Task statement: Your task is to repeat exactly the lines below between the line holding "Voor de installatie" and the line holding "archief uitgepakt is.", inclusive, and only those.

+---+

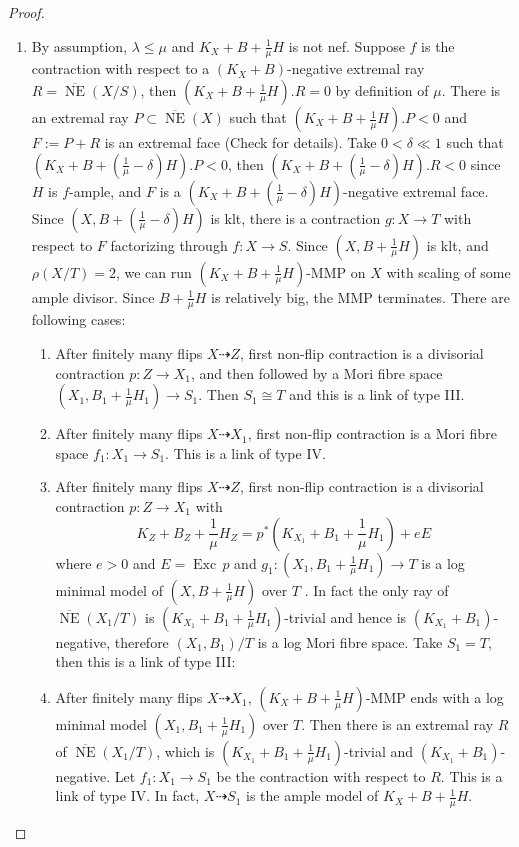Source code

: \documentclass[11pt]{amsart}
\numberwithin{equation}{section}
\begin{document}
\begin{proof}
\begin{enumerate}
  \item\label{a} By assumption,  $\lambda\leqslant \mu$ and   $ K_X+B+\frac{1}{\mu}H $ is not nef. Suppose $ f $ is the contraction with respect to a $ (K_X+B) $-negative extremal ray $ R= \overline{\operatorname{ NE }}(X/S) $, then $ (K_X+B+\frac{1}{\mu}H).R=0 $ by definition of $ \mu $. There is an extremal ray $ P \subset \overline{\operatorname{ NE }}(X) $ such that $ (K_X+B+\frac{1}{\mu}H).P<0 $ and $ F:=P+R $ is an extremal face  (Check \cite[5.4.2]{cortiFactoringBirationalMaps} for details). Take  $ 0<\delta\ll 1 $ such that $ (K_X+B+(\frac{1}{\mu}-\delta)H).P<0 $, then $  (K_X+B+(\frac{1}{\mu}-\delta)H).R<0 $ since $H$ is $f$-ample, and $ F $ is a $  (K_X+B+(\frac{1}{\mu}-\delta)H) $-negative extremal face. Since $ (X,B+(\frac{1}{\mu}-\delta)H) $ is klt, there is  a contraction $ g:X\to T $ with respect  to $ F $ factorizing through $ f:X\to S $. Since  $ (X,B+\frac{1}{\mu}H) $ is klt, and $ \rho(X/T)=2 $,  we can  run $ (K_X+B+\frac{1}{\mu}H) $-MMP on $ X  $ with scaling of some ample divisor.  Since $ B+\frac{1}{\mu}H $ is relatively big,  the MMP terminates. There are following cases: 
  \begin{enumerate}
    \item\label{a1} 
After finitely many flips $ X\dashrightarrow Z $, first non-flip contraction is a divisorial contraction $ p:Z\to X_1 $, and then followed by a Mori fibre space $(X_{1},B_{1}+\frac{1}{\mu}H_{1} )\to S_{1}$. 
    Then  $S_{1} \cong T$ and this is a link of type III.     
   \item\label{a2}
      After finitely many flips $ X\dashrightarrow X_1 $, first non-flip contraction is a Mori fibre space $ f_1:X_1\to S_{1} $. This is a link of type IV.  
    \item \label{a3}
      After finitely many flips $ X\dashrightarrow Z $, first non-flip contraction is a divisorial contraction $ p:Z\to X_1$ with 
    \[ K_Z+B_Z+\frac{1}{\mu}H_Z=p^*(K_{X_1}+B_1+\frac{1}{\mu}H_1)+eE \]
    where $ e>0 $ and  $E=\operatorname{Exc}\,p$ and  $g_{1}: (X_1,B_1+\frac{1}{\mu}H_1) \to T$ is a log minimal model of $(X,B+\frac{1}{\mu}H)$ over $T$ . In fact the only ray of $ \overline{\operatorname{NE}}(X_1/T) $ is $ (K_{X_1}+B_1+\frac{1}{\mu}H_1) $-trivial and hence is $ (K_{X_1}+B_1) $-negative, therefore $ (X_1,B_1)/T $ is a log Mori fibre space. Take $ S_1=T $, then this is a link of type III:
  \item \label{a4}After finitely many flips $ X\dashrightarrow X_1 $, $(K_{X}+B+\frac{1}{\mu}H)$-MMP ends with a log minimal model $ (X_1,B_1+\frac{1}{\mu}H_1) $ over $T $. Then there is an extremal ray $R$ of $ \overline{\operatorname{NE}}(X_1/T) $, which is $ (K_{X_1}+B_1+\frac{1}{\mu}H_1) $-trivial and $ (K_{X_1}+B_1) $-negative. Let $ f_1:X_1\to S_1 $ be the contraction with respect to $R$. This is a link of type IV. In fact, $X \dashrightarrow  S_{1}$ is the ample model of $K_{X}+B+\frac{1}{\mu}H$.

\end{enumerate}
\end{enumerate}
\end{proof}
\end{document}

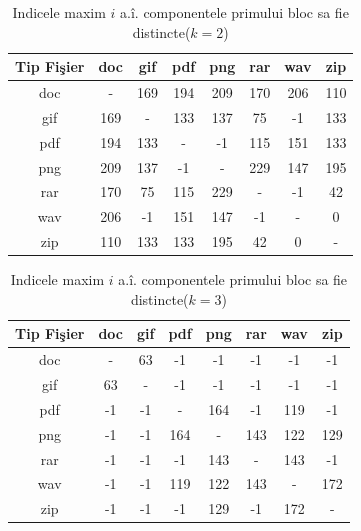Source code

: \documentclass{llncs}
\begin{document}
\begin{table}[b]
\begin{center}
\caption{Indicele maxim $i$ a.\^{i}. componentele primului bloc sa fie distincte($k=2$)}\label{tb:margins}
\label{table:k2}
\begin{tabular}{cccccccc}
Tip Fi\c{s}ier & doc & gif & pdf & png & rar & wav & zip \\\hline
  doc & - & 169 & 194 & 209 & 170 & 206 & 110\\
  gif & 169 & - & 133 & 137 & 75 & -1 & 133\\
  pdf & 194 & 133 & - & -1 & 115 & 151 & 133\\
  png & 209 & 137 & -1 & - & 229 & 147 & 195\\
  rar & 170 & 75 & 115 & 229 & - & -1 & 42\\
  wav & 206 & -1 & 151 & 147 & -1 & - & 0\\
  zip & 110 & 133 & 133 & 195 & 42 & 0 & -\\ \hline
\end{tabular}
\end{center}
\end{table}


\begin{table}[H]
\begin{center}
\caption{Indicele maxim $i$ a.\^{i}. componentele primului bloc sa fie distincte($k=3$)}\label{tb:margins}
\label{table:k3}
\begin{tabular}{cccccccc}
Tip Fi\c{s}ier & doc & gif & pdf & png & rar & wav & zip \\\hline
  doc & - & 63 & -1 & -1 & -1 & -1 & -1\\
  gif & 63 & - & -1 & -1 & -1 & -1 & -1\\
  pdf & -1 & -1 & - & 164 & -1 & 119 & -1\\
  png & -1 & -1 & 164 & - & 143 & 122 & 129\\
  rar & -1 & -1 & -1 & 143 & - & 143 & -1\\
  wav & -1 & -1 & 119 & 122 & 143 & - & 172\\
  zip & -1 & -1 & -1 & 129 & -1 & 172 & -\\ \hline
\end{tabular}
\end{center}
\bigskip
\end{table}
\end{document}
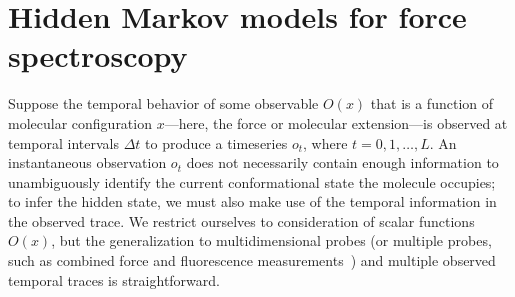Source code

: \documentclass[aps,pre,twocolumn,superscriptaddress,nofootinbib,longbibliography]{revtex4-1}
\begin{document}
{\section{Hidden Markov models for force spectroscopy}
\label{section:theory}

Suppose the temporal behavior of some observable $O(x)$ that is a function of molecular configuration $x$---here, the force or molecular extension---is observed at temporal intervals $\Delta t$ to produce a timeseries $o_t$, where $t = 0, 1, \ldots, L$.
An instantaneous observation $o_t$ does not necessarily contain enough information to unambiguously identify the current conformational state the molecule occupies; to infer the hidden state, we must also make use of the temporal information in the observed trace.
We restrict ourselves to consideration of scalar functions $O(x)$, but the generalization to multidimensional probes (or multiple probes, such as combined force and fluorescence measurements~\cite{chemla:nature-methods:2011:fluorescence-force}) and multiple observed temporal traces is straightforward.

}
\end{document}
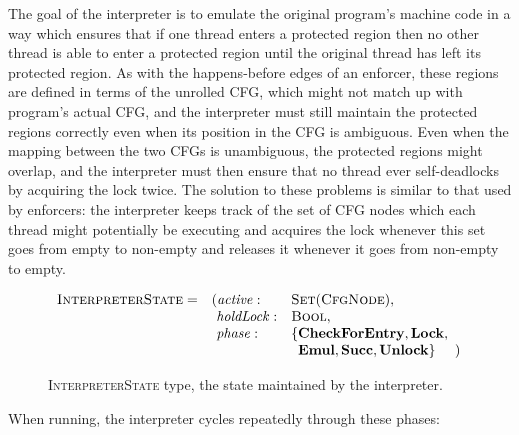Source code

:  The goal of the interpreter is to emulate the original
program's machine code in a way which ensures that if one thread
enters a protected region then no other thread is able to enter a
protected region until the original thread has left its protected
region.  As with the happens-before edges of an
enforcer, these regions are defined in terms of the
unrolled CFG, which might not match up with program's actual CFG, and
the interpreter must still maintain the protected regions correctly
even when its position in the CFG is ambiguous.  Even when the mapping
between the two CFGs is unambiguous, the protected regions might
overlap, and the interpreter must then ensure that no thread ever
self-deadlocks by acquiring the lock twice.  The solution to these
problems is similar to that used by enforcers: the interpreter keeps
track of the set of CFG nodes which each thread might potentially be
executing and acquires the lock whenever this set goes from empty to
non-empty and releases it whenever it goes from non-empty to empty.

\begin{figure}
  \begin{displaymath}
    \begin{array}{llll}
      \textsc{InterpreterState} = & (\mathit{active}: &\textsc{Set}(\textsc{CfgNode}), &\\
      & \,\,\mathit{holdLock}: &\textsc{Bool},\\
      & \,\,\mathit{phase}: & \{\mathbf{CheckForEntry}, \mathbf{Lock}, \\
      &                     & \,\,\,\mathbf{Emul}, \mathbf{Succ}, \mathbf{Unlock}\} &\!\!\!)\\
    \end{array}
  \end{displaymath}
  \caption{\textsc{InterpreterState} type, the state maintained by the
    interpreter.}
  \label{fig:fix_bugs:interpreter_state}
\end{figure}

When running, the interpreter cycles repeatedly through these phases:

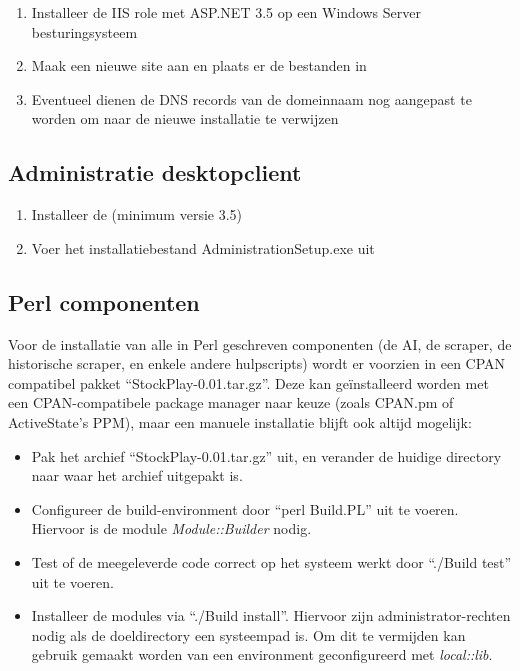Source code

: \begin{enumerate}
\item{Installeer de IIS role met ASP.NET 3.5 op een Windows Server besturingsysteem}
\item{Maak een nieuwe site aan en plaats er de bestanden in}
\item{Eventueel dienen de DNS records van de domeinnaam nog aangepast te worden om naar de nieuwe installatie te verwijzen}
\end{enumerate}

\subsection{Administratie desktopclient}

\begin{enumerate}
\item Installeer de  (minimum versie 3.5)
\item{Voer het installatiebestand AdministrationSetup.exe uit}
\end{enumerate}

\subsection{Perl componenten}

Voor de installatie van alle in Perl geschreven componenten (de AI, de scraper, de historische scraper, en enkele andere hulpscripts) wordt er voorzien in een CPAN compatibel pakket ``StockPlay-0.01.tar.gz''. Deze kan ge\"installeerd worden met een CPAN-compatibele package manager naar keuze (zoals CPAN.pm of ActiveState's PPM), maar een manuele installatie blijft ook altijd mogelijk:
\begin{itemize}
\item Pak het archief ``StockPlay-0.01.tar.gz'' uit, en verander de huidige directory naar waar het archief uitgepakt is.
\item Configureer de build-environment door ``perl Build.PL'' uit te voeren. Hiervoor is de module \emph{Module::Builder} nodig.
\item Test of de meegeleverde code correct op het systeem werkt door ``./Build test'' uit te voeren.
\item Installeer de modules via ``./Build install''. Hiervoor zijn administrator-rechten nodig als de doeldirectory een systeempad is. Om dit te vermijden kan gebruik gemaakt worden van een environment geconfigureerd met \emph{local::lib}.
\end{itemize}

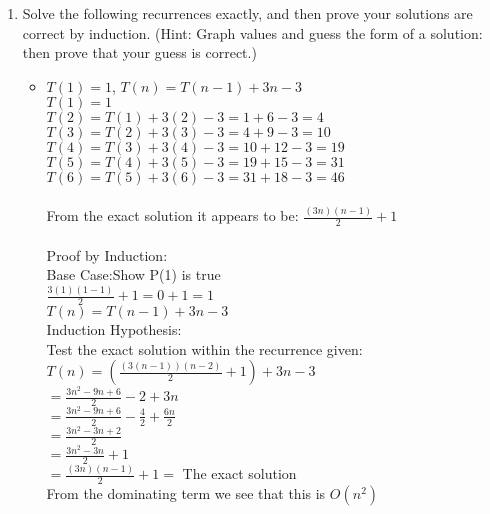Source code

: \documentclass[11pt]{article}
\begin{document}
\begin{enumerate}
\item  Solve the following recurrences exactly, and then prove your solutions are correct by induction. (Hint:
Graph values and guess the form of a solution: then prove that your guess is correct.)
\begin {itemize}
\item $T(1) = 1$, $T(n) = T(n-1) + 3n-3$\\
$T(1) = 1$\\
$T(2) = T(1) +3(2)-3 = 1+6-3= 4$\\
$T(3) = T(2) + 3(3)-3=4+9-3=10$\\
$T(4) = T(3) + 3(4)-3=10+12-3=19$\\
$T(5) = T(4) + 3(5)-3=19+15-3=31$\\
$T(6) = T(5) + 3(6)-3=31+18-3=46$\\\\
From the exact solution it appears to be: $\frac{(3n)(n-1)}{2}+1$\\\\
Proof by Induction:\\
Base Case:Show P(1) is true\\
$\frac{3(1)(1-1)}{2}+1= 0+1=1$\\

$T(n) = T(n-1) + 3n-3$\\
Induction Hypothesis:\\
Test the exact solution within the recurrence given:\\
$T(n)=(\frac{(3(n-1))(n-2)}{2}+1) + 3n-3$\\
$=\frac{3n^2-9n+6}{2}-2+3n$\\
$=\frac{3n^2-9n+6}{2}-\frac{4}{2}+\frac{6n}{2}$\\
$=\frac{3n^2-3n+2}{2}$\\
$=\frac{3n^2-3n}{2}+1$\\
$=\frac{(3n)(n-1)}{2}+1=$ The exact solution\\
From the dominating term we see that this is $O(n^2)$


\end{itemize}
\end{enumerate}
\end{document}
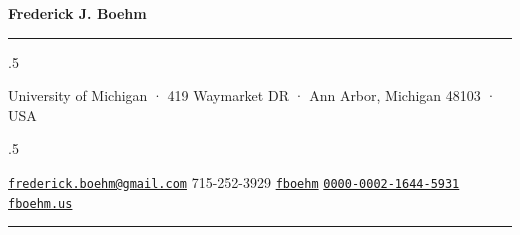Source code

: \documentclass[
  12pt,
]
{article}
\begin{document}
\centerline{\huge \bf Frederick J. Boehm}

\vspace{2 mm}

\hrule

\vspace{2 mm}


\moveleft.5\hoffset\centerline{University of Michigan · 419 Waymarket DR
· Ann Arbor, Michigan 48103 · USA}
\moveleft.5\hoffset\centerline{ \faEnvelopeO \hspace{1 mm} \href{mailto:}{\tt frederick.boehm@gmail.com} \hspace{1 mm}  \faPhone \hspace{1 mm}  715-252-3929  \hspace{1 mm}  \faGithub \hspace{1 mm} \href{http://github.com/fboehm}{\tt fboehm} \hspace{1 mm}      \hspace{.5 mm} \href{https://orcid.org/0000-0002-1644-5931}{\tt 0000-0002-1644-5931} \hspace{1 mm}  \faGlobe \hspace{1 mm} \href{http://fboehm.us}{\tt fboehm.us}   }



\vspace{2 mm}

\hrule
\end{document}
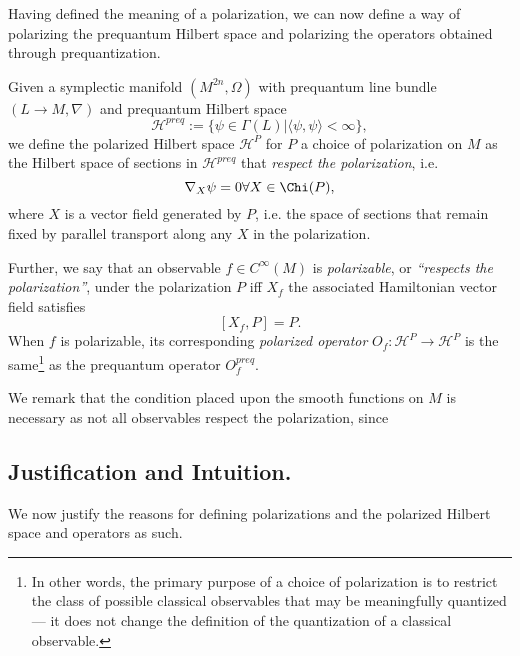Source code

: Having defined the meaning of a polarization, we can now define a way of polarizing the prequantum Hilbert space and polarizing the operators obtained through prequantization.
\begin{defn}
Given a symplectic manifold $(M^{2n},\Omega)$ with prequantum line bundle $(L \to M,\nabla)$ and prequantum Hilbert space 
$$
\mathcal{H}^{preq} := \{\psi \in \Gamma(L) | \langle\psi,\psi\rangle < \infty \},	%
$$
we define the polarized Hilbert space $\mathcal{H}^{P}$ for $P$ a choice of polarization on $M$ as the Hilbert space of sections in $\mathcal{H}^{preq}$ that \emph{respect the polarization}, i.e.
$$
\nabla_X \psi = 0 \forall X \in \Chi(P),
$$
where $X$ is a vector field generated by $P$, i.e. the space of sections that remain fixed by parallel transport along any $X$ in the polarization. %

Further, we say that an observable $f \in C^\infty(M)$ is \emph{polarizable}, or \emph{``respects the polarization''}, under the polarization $P$ iff $X_f$ the associated Hamiltonian vector field satisfies
$$
[X_f,P] = P.
$$
When $f$ is polarizable, its corresponding \emph{polarized operator} $O_f: \mathcal{H}^{P} \to \mathcal{H}^{P}$ is the same\footnote{In other words, the primary purpose of a choice of polarization is to restrict the class of possible classical observables that may be meaningfully quantized --- it does not change the definition of the quantization of a classical observable.}
 as the prequantum operator $O^{preq}_f$.

\end{defn}

We remark that the condition placed upon the smooth functions on $M$ is necessary as not all observables respect the polarization, since %


\subsection{Justification and Intuition.}
We now justify the reasons for defining polarizations and the polarized Hilbert space and operators as such.

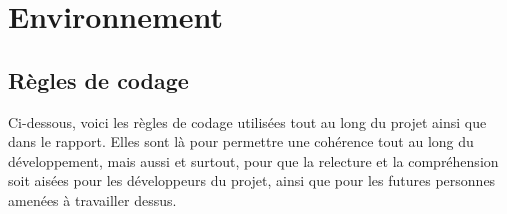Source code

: \chapter{Environnement}
    \section{Règles de codage}
    Ci-dessous, voici les règles de codage utilisées tout au long du projet
ainsi que dans le rapport. Elles sont là pour permettre une cohérence tout au
long du développement, mais aussi et surtout, pour que la relecture et la 
compréhension soit aisées pour les développeurs du projet, ainsi que pour les
futures personnes amenées à travailler dessus.

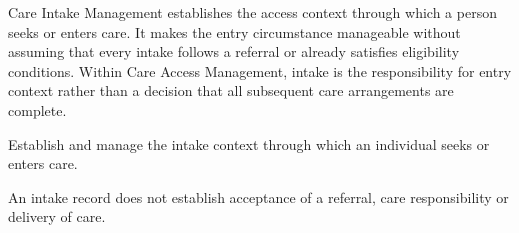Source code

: Care Intake Management establishes the access context through which a person seeks or enters care. It makes the entry circumstance manageable without assuming that every intake follows a referral or already satisfies eligibility conditions. Within Care Access Management, intake is the responsibility for entry context rather than a decision that all subsequent care arrangements are complete.



Establish and manage the intake context through which an individual seeks or enters care.



An intake record does not establish acceptance of a referral, care responsibility or delivery of care.


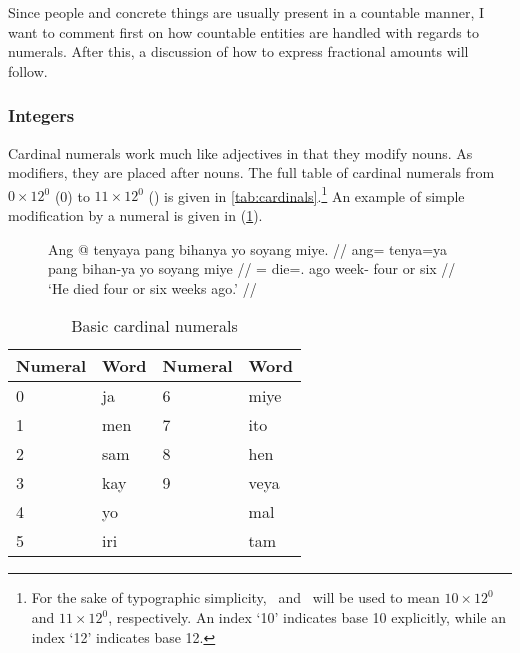 Since people and concrete things are usually present in a countable manner, I
want to comment first on how countable entities are handled with regards to
numerals. After this, a discussion of how to express fractional amounts will
follow.

\subsubsection{Integers}

Cardinal numerals work much like adjectives in that they modify nouns. As
modifiers, they are placed after nouns. The full table of cardinal numerals
from $0 \times 12^0$ (0) to $11 \times 12^0$ (\elv) is given in
\autoref{tab:cardinals}.\footnote{For the sake of typographic simplicity, \ten\
and \elv\ will be used to mean $10 \times 12^0$ and $11 \times 12^0$,
respectively. An index `10' indicates base 10 explicitly, while an index `12'
indicates base 12.} An example of simple modification by a numeral is given in
(\ref{ex:nummod}).

\begin{figure}[h]
\ex\label{ex:nummod}
\begingl
	\gla Ang @ tenyaya pang bihanya yo soyang miye. //
	\glb ang= tenya=ya pang bihan-ya yo soyang miye //
	\glc \AgtT{}= die=\TsgM{}.\Top{} ago week-\Loc{} four or six //
	\glft `He died four or six weeks ago.' //
\endgl
\xe
\end{figure}

\begin{table}[p]\centering
\caption{Basic cardinal numerals}
\begin{tabu} to .75\linewidth {X[c] I X[c] I}
\toprule\tableheaderfont
Numeral
	& Word
	& Numeral
	& Word
	\\
\toprule

0
	& ja %
	& 6
	& miye %
	\\

1
	& men %
	& 7
	& ito %
	\\
	
2
	& sam %
	& 8
	& hen %
	\\
	
3
	& kay %
	& 9
	& veya %
	\\

4
	& yo %
	& \ten
	& mal %
	\\

5
	& iri %
	& \elv
	& tam %
	\\

\bottomrule
\end{tabu}
\label{tab:cardinals}
\end{table}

+---+

Response area:
Voor de installatie van alle in Perl geschreven componenten (de AI, de scraper, de historische scraper, en enkele andere hulpscripts) wordt er voorzien in een CPAN compatibel pakket ``StockPlay-0.01.tar.gz''. Deze kan ge\"installeerd worden met een CPAN-compatibele package manager naar keuze (zoals CPAN.pm of ActiveState's PPM), maar een manuele installatie blijft ook altijd mogelijk:
\begin{itemize}
\item Pak het archief ``StockPlay-0.01.tar.gz'' uit, en verander de huidige directory naar waar het archief uitgepakt is.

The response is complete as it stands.